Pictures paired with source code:
════════

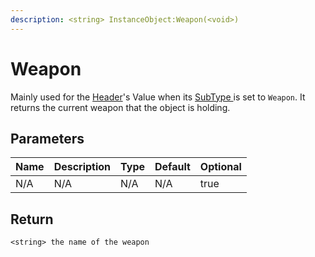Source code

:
 ```yaml
---
description: <string> InstanceObject:Weapon(<void>)
---
```


# Weapon

Mainly used for the [Header](../../esp-object-classes/header/)'s Value when its [SubType ](../../esp-object-classes/header/data.md#headertype)is set to `Weapon`. It returns the current weapon that the object is holding.

## Parameters

<table><thead><tr><th>Name</th><th>Description</th><th>Type</th><th>Default</th><th data-type="checkbox">Optional</th></tr></thead><tbody><tr><td>N/A</td><td>N/A</td><td>N/A</td><td>N/A</td><td>true</td></tr></tbody></table>

## Return

`<string> the name of the weapon`
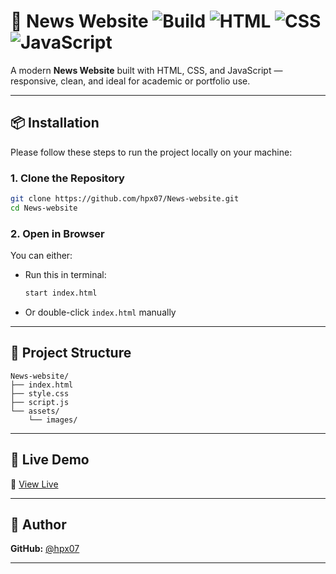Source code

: # 📰 News Website ![Build](https://img.shields.io/badge/status-in%20progress-yellow) ![HTML](https://img.shields.io/badge/built%20with-HTML5-orange) ![CSS](https://img.shields.io/badge/styling-CSS3-blue) ![JavaScript](https://img.shields.io/badge/script-JavaScript-yellow)

A modern **News Website** built with HTML, CSS, and JavaScript — responsive, clean, and ideal for academic or portfolio use.

---

## 📦 Installation

Please follow these steps to run the project locally on your machine:

### 1. Clone the Repository

```bash
git clone https://github.com/hpx07/News-website.git
cd News-website
```

### 2. Open in Browser

You can either:
- Run this in terminal:
  ```bash
  start index.html
  ```
- Or double-click `index.html` manually

---

## 🧰 Project Structure

```plaintext
News-website/
├── index.html
├── style.css
├── script.js
└── assets/
    └── images/
```

---

## 🚀 Live Demo

🔗 [View Live](https://hpx07.github.io/Shopping-website/)

---

## 🙋 Author

**GitHub:** [@hpx07](https://github.com/hpx07)  

---
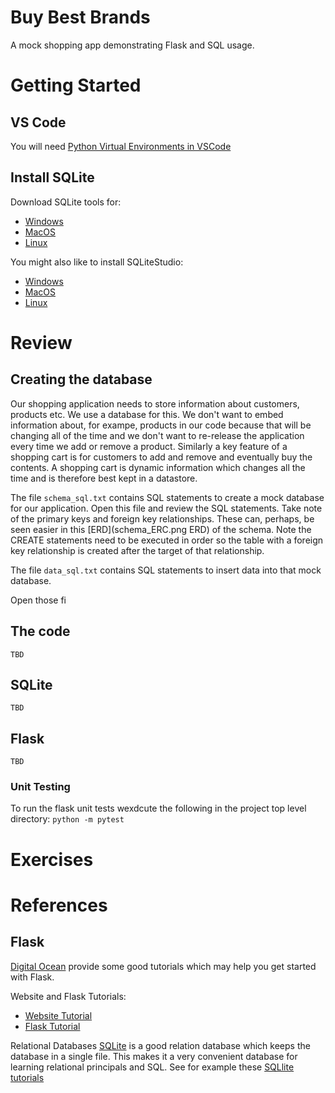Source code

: # Buy Best Brands

A mock  shopping app demonstrating Flask and SQL usage.

# Getting Started

## VS Code
You will need [Python Virtual Environments in VSCode](`https://code.visualstudio.com/docs/python/environments`)

## Install SQLite
Download SQLite tools for:
*  [Windows](https://www.sqlite.org/2024/sqlite-tools-win-x64-3450000.zip)
*  [MacOS](https://www.sqlite.org/2024/sqlite-tools-osx-x64-3450000.zip)
*  [Linux](https://www.sqlite.org/2024/sqlite-tools-linux-x64-3450000.zip)

You might also like to install SQLiteStudio:
*  [Windows](https://github.com/pawelsalawa/sqlitestudio/releases/download/3.4.4/SQLiteStudio-3.4.4-windows-x64-installer.exe)
*  [MacOS](https://github.com/pawelsalawa/sqlitestudio/releases/download/3.4.4/sqlitestudio-3.4.4.dmg)
*  [Linux](https://github.com/pawelsalawa/sqlitestudio/releases/download/3.4.4/sqlitestudio-3.4.4.tar.xz)


# Review

## Creating the database

Our shopping application needs to store information about customers, products etc.  We use a database for this.  We don't want to embed information about, for exampe, products in our code because that will be changing all of the time and we don't want to re-release the application every time we add or remove a product.  Similarly a key feature of a shopping cart is for customers to add and remove and eventually buy the contents.  A shopping cart is dynamic information which changes all the time and is therefore best kept in a datastore.

The file `schema_sql.txt` contains SQL statements to create a mock database for our application.
Open this file and review the SQL statements.  Take note of the primary keys and foreign key relationships.
These can, perhaps, be seen easier in this [ERD](schema_ERC.png ERD) of the schema.
Note the CREATE statements need to be executed in order so the table with a foreign key relationship is created after the target of that relationship.

The file `data_sql.txt` contains SQL statements to insert data into that mock database.

Open those fi

## The code
    TBD
## SQLite
    TBD
## Flask
    TBD

### Unit Testing

To run the flask unit tests wexdcute the following in the project top level directory:
```python -m pytest```

# Exercises
# References

## Flask
[Digital Ocean](https://www.digitalocean.com) provide some good tutorials which may help you get started with Flask.

Website and Flask Tutorials:
*  [Website Tutorial](https://www.digitalocean.com/community/tutorial-series/how-to-build-a-website-with-html)
*  [Flask Tutorial](https://www.digitalocean.com/community/tutorials/how-to-make-a-web-application-using-flask-in-python-3)


Relational Databases
[SQLite](https://www.sqlite.org/index.html) is a good relation database which keeps the database in a single file.  This makes it a very convenient database for learning relational principals and SQL.  See for example these [SQLlite tutorials](https://www.sqlitetutorial.net/)
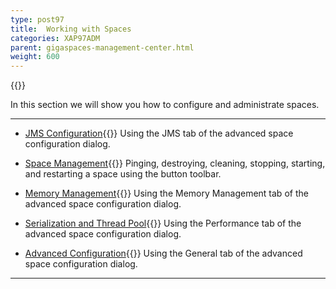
 ```yaml
---
type: post97
title:  Working with Spaces
categories: XAP97ADM
parent: gigaspaces-management-center.html
weight: 600
---
```


{{<wbr>}}


In this section we will show you how to configure and administrate spaces.

<hr/>

- [JMS Configuration](./space-jms-gigaspaces-browser.html){{<wbr>}}
Using the JMS tab of the advanced space configuration dialog.


- [Space Management](./space-maintenance-gigaspaces-browser.html){{<wbr>}}
Pinging, destroying, cleaning, stopping, starting, and restarting a space using the button toolbar.


- [Memory Management](./space-memory-management-gigaspaces-browser.html){{<wbr>}}
Using the Memory Management tab of the advanced space configuration dialog.

- [Serialization and Thread Pool](./space-serialization-and-engine-thread-pool-gigaspaces-browser.html){{<wbr>}}
Using the Performance tab of the advanced space configuration dialog.

- [Advanced Configuration](./space-timeout,-filters-and-lease-manager-gigaspaces-browser.html){{<wbr>}}
Using the General tab of the advanced space configuration dialog.

<hr/>
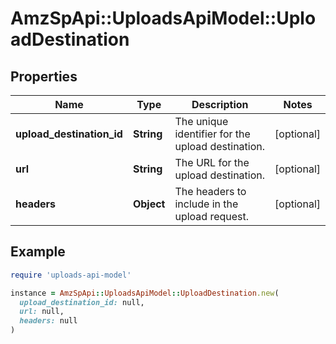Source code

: # AmzSpApi::UploadsApiModel::UploadDestination

## Properties

| Name | Type | Description | Notes |
| ---- | ---- | ----------- | ----- |
| **upload_destination_id** | **String** | The unique identifier for the upload destination. | [optional] |
| **url** | **String** | The URL for the upload destination. | [optional] |
| **headers** | **Object** | The headers to include in the upload request. | [optional] |

## Example

```ruby
require 'uploads-api-model'

instance = AmzSpApi::UploadsApiModel::UploadDestination.new(
  upload_destination_id: null,
  url: null,
  headers: null
)
```

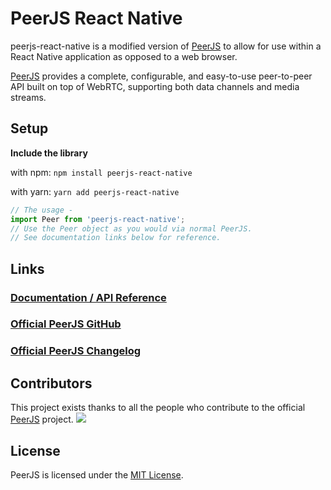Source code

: # PeerJS React Native


peerjs-react-native is a modified version of [PeerJS](https://github.com/peers/peerjs) to allow for use within a React Native application as opposed to a web browser.

[PeerJS](https://github.com/peers/peerjs) provides a complete, configurable, and easy-to-use peer-to-peer API built on top of WebRTC, supporting both data channels and media streams.

## Setup


**Include the library**

  with npm:
        `npm install peerjs-react-native`
        
  with yarn:
        `yarn add peerjs-react-native`
  ```js
  // The usage -
  import Peer from 'peerjs-react-native';
  // Use the Peer object as you would via normal PeerJS.
  // See documentation links below for reference.
  ```

## Links

### [Documentation / API Reference](https://peerjs.com/docs.html)
### [Official PeerJS GitHub](https://github.com/peers/peerjs)
### [Official PeerJS Changelog](https://github.com/peers/peerjs/blob/master/changelog.md)

## Contributors

This project exists thanks to all the people who contribute to the official [PeerJS](https://github.com/peers/peerjs) project.
<a href="https://github.com/peers/peerjs/graphs/contributors"><img src="https://opencollective.com/peer/contributors.svg?width=890&button=false" /></a>

## License

PeerJS is licensed under the [MIT License](https://tldrlegal.com/l/mit).

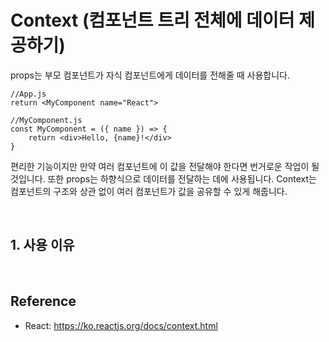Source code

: # Context (컴포넌트 트리 전체에 데이터 제공하기)

props는 부모 컴포넌트가 자식 컴포넌트에게 데이터를 전해줄 때 사용합니다.

```
//App.js
return <MyComponent name="React">

//MyComponent.js
const MyComponent = ({ name }) => {
    return <div>Hello, {name}!</div>
}
```

편리한 기능이지만 만약 여러 컴포넌트에 이 값을 전달해야 한다면 번거로운 작업이 될 것입니다. 또한 props는 하향식으로 데이터를 전달하는 데에 사용됩니다.
Context는 컴포넌트의 구조와 상관 없이 여러 컴포넌트가 값을 공유할 수 있게 해줍니다.

<br>

## 1. 사용 이유

<br>

## Reference

- React: https://ko.reactjs.org/docs/context.html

════════

- **Aim of the exercise**: Return every entry of the data above verbatim, with no images included.

- **Expected answer**:
Source code

:
 ```yaml
---
description: <string> InstanceObject:Weapon(<void>)
---
```


# Weapon

Mainly used for the [Header](../../esp-object-classes/header/)'s Value when its [SubType ](../../esp-object-classes/header/data.md#headertype)is set to `Weapon`. It returns the current weapon that the object is holding.

## Parameters

<table><thead><tr><th>Name</th><th>Description</th><th>Type</th><th>Default</th><th data-type="checkbox">Optional</th></tr></thead><tbody><tr><td>N/A</td><td>N/A</td><td>N/A</td><td>N/A</td><td>true</td></tr></tbody></table>

## Return

`<string> the name of the weapon`
Source code

: # 📰 News Website ![Build](https://img.shields.io/badge/status-in%20progress-yellow) ![HTML](https://img.shields.io/badge/built%20with-HTML5-orange) ![CSS](https://img.shields.io/badge/styling-CSS3-blue) ![JavaScript](https://img.shields.io/badge/script-JavaScript-yellow)

A modern **News Website** built with HTML, CSS, and JavaScript — responsive, clean, and ideal for academic or portfolio use.

---

## 📦 Installation

Please follow these steps to run the project locally on your machine:

### 1. Clone the Repository

```bash
git clone https://github.com/hpx07/News-website.git
cd News-website
```

### 2. Open in Browser

You can either:
- Run this in terminal:
  ```bash
  start index.html
  ```
- Or double-click `index.html` manually

---

## 🧰 Project Structure

```plaintext
News-website/
├── index.html
├── style.css
├── script.js
└── assets/
    └── images/
```

---

## 🚀 Live Demo

🔗 [View Live](https://hpx07.github.io/Shopping-website/)

---

## 🙋 Author

**GitHub:** [@hpx07](https://github.com/hpx07)  

---
Source code

: # Buy Best Brands

A mock  shopping app demonstrating Flask and SQL usage.

# Getting Started

## VS Code
You will need [Python Virtual Environments in VSCode](`https://code.visualstudio.com/docs/python/environments`)

## Install SQLite
Download SQLite tools for:
*  [Windows](https://www.sqlite.org/2024/sqlite-tools-win-x64-3450000.zip)
*  [MacOS](https://www.sqlite.org/2024/sqlite-tools-osx-x64-3450000.zip)
*  [Linux](https://www.sqlite.org/2024/sqlite-tools-linux-x64-3450000.zip)

You might also like to install SQLiteStudio:
*  [Windows](https://github.com/pawelsalawa/sqlitestudio/releases/download/3.4.4/SQLiteStudio-3.4.4-windows-x64-installer.exe)
*  [MacOS](https://github.com/pawelsalawa/sqlitestudio/releases/download/3.4.4/sqlitestudio-3.4.4.dmg)
*  [Linux](https://github.com/pawelsalawa/sqlitestudio/releases/download/3.4.4/sqlitestudio-3.4.4.tar.xz)


# Review

## Creating the database

Our shopping application needs to store information about customers, products etc.  We use a database for this.  We don't want to embed information about, for exampe, products in our code because that will be changing all of the time and we don't want to re-release the application every time we add or remove a product.  Similarly a key feature of a shopping cart is for customers to add and remove and eventually buy the contents.  A shopping cart is dynamic information which changes all the time and is therefore best kept in a datastore.

The file `schema_sql.txt` contains SQL statements to create a mock database for our application.
Open this file and review the SQL statements.  Take note of the primary keys and foreign key relationships.
These can, perhaps, be seen easier in this [ERD](schema_ERC.png ERD) of the schema.
Note the CREATE statements need to be executed in order so the table with a foreign key relationship is created after the target of that relationship.

The file `data_sql.txt` contains SQL statements to insert data into that mock database.

Open those fi

## The code
    TBD
## SQLite
    TBD
## Flask
    TBD

### Unit Testing

To run the flask unit tests wexdcute the following in the project top level directory:
```python -m pytest```

# Exercises
# References

## Flask
[Digital Ocean](https://www.digitalocean.com) provide some good tutorials which may help you get started with Flask.

Website and Flask Tutorials:
*  [Website Tutorial](https://www.digitalocean.com/community/tutorial-series/how-to-build-a-website-with-html)
*  [Flask Tutorial](https://www.digitalocean.com/community/tutorials/how-to-make-a-web-application-using-flask-in-python-3)


Relational Databases
[SQLite](https://www.sqlite.org/index.html) is a good relation database which keeps the database in a single file.  This makes it a very convenient database for learning relational principals and SQL.  See for example these [SQLlite tutorials](https://www.sqlitetutorial.net/)
 ```yaml
---
type: post97
title:  Working with Spaces
categories: XAP97ADM
parent: gigaspaces-management-center.html
weight: 600
---
```


{{<wbr>}}


In this section we will show you how to configure and administrate spaces.

<hr/>

- [JMS Configuration](./space-jms-gigaspaces-browser.html){{<wbr>}}
Using the JMS tab of the advanced space configuration dialog.


- [Space Management](./space-maintenance-gigaspaces-browser.html){{<wbr>}}
Pinging, destroying, cleaning, stopping, starting, and restarting a space using the button toolbar.


- [Memory Management](./space-memory-management-gigaspaces-browser.html){{<wbr>}}
Using the Memory Management tab of the advanced space configuration dialog.

- [Serialization and Thread Pool](./space-serialization-and-engine-thread-pool-gigaspaces-browser.html){{<wbr>}}
Using the Performance tab of the advanced space configuration dialog.

- [Advanced Configuration](./space-timeout,-filters-and-lease-manager-gigaspaces-browser.html){{<wbr>}}
Using the General tab of the advanced space configuration dialog.

<hr/>
Source code

: # AmzSpApi::UploadsApiModel::UploadDestination

## Properties

| Name | Type | Description | Notes |
| ---- | ---- | ----------- | ----- |
| **upload_destination_id** | **String** | The unique identifier for the upload destination. | [optional] |
| **url** | **String** | The URL for the upload destination. | [optional] |
| **headers** | **Object** | The headers to include in the upload request. | [optional] |

## Example

```ruby
require 'uploads-api-model'

instance = AmzSpApi::UploadsApiModel::UploadDestination.new(
  upload_destination_id: null,
  url: null,
  headers: null
)
```

Source code

: # PeerJS React Native


peerjs-react-native is a modified version of [PeerJS](https://github.com/peers/peerjs) to allow for use within a React Native application as opposed to a web browser.

[PeerJS](https://github.com/peers/peerjs) provides a complete, configurable, and easy-to-use peer-to-peer API built on top of WebRTC, supporting both data channels and media streams.

## Setup


**Include the library**

  with npm:
        `npm install peerjs-react-native`
        
  with yarn:
        `yarn add peerjs-react-native`
  ```js
  // The usage -
  import Peer from 'peerjs-react-native';
  // Use the Peer object as you would via normal PeerJS.
  // See documentation links below for reference.
  ```

## Links

### [Documentation / API Reference](https://peerjs.com/docs.html)
### [Official PeerJS GitHub](https://github.com/peers/peerjs)
### [Official PeerJS Changelog](https://github.com/peers/peerjs/blob/master/changelog.md)

## Contributors

This project exists thanks to all the people who contribute to the official [PeerJS](https://github.com/peers/peerjs) project.
<a href="https://github.com/peers/peerjs/graphs/contributors"><img src="https://opencollective.com/peer/contributors.svg?width=890&button=false" /></a>

## License

PeerJS is licensed under the [MIT License](https://tldrlegal.com/l/mit).

Source code

: # Context (컴포넌트 트리 전체에 데이터 제공하기)

props는 부모 컴포넌트가 자식 컴포넌트에게 데이터를 전해줄 때 사용합니다.

```
//App.js
return <MyComponent name="React">

//MyComponent.js
const MyComponent = ({ name }) => {
    return <div>Hello, {name}!</div>
}
```

편리한 기능이지만 만약 여러 컴포넌트에 이 값을 전달해야 한다면 번거로운 작업이 될 것입니다. 또한 props는 하향식으로 데이터를 전달하는 데에 사용됩니다.
Context는 컴포넌트의 구조와 상관 없이 여러 컴포넌트가 값을 공유할 수 있게 해줍니다.

<br>

## 1. 사용 이유

<br>

## Reference

- React: https://ko.reactjs.org/docs/context.html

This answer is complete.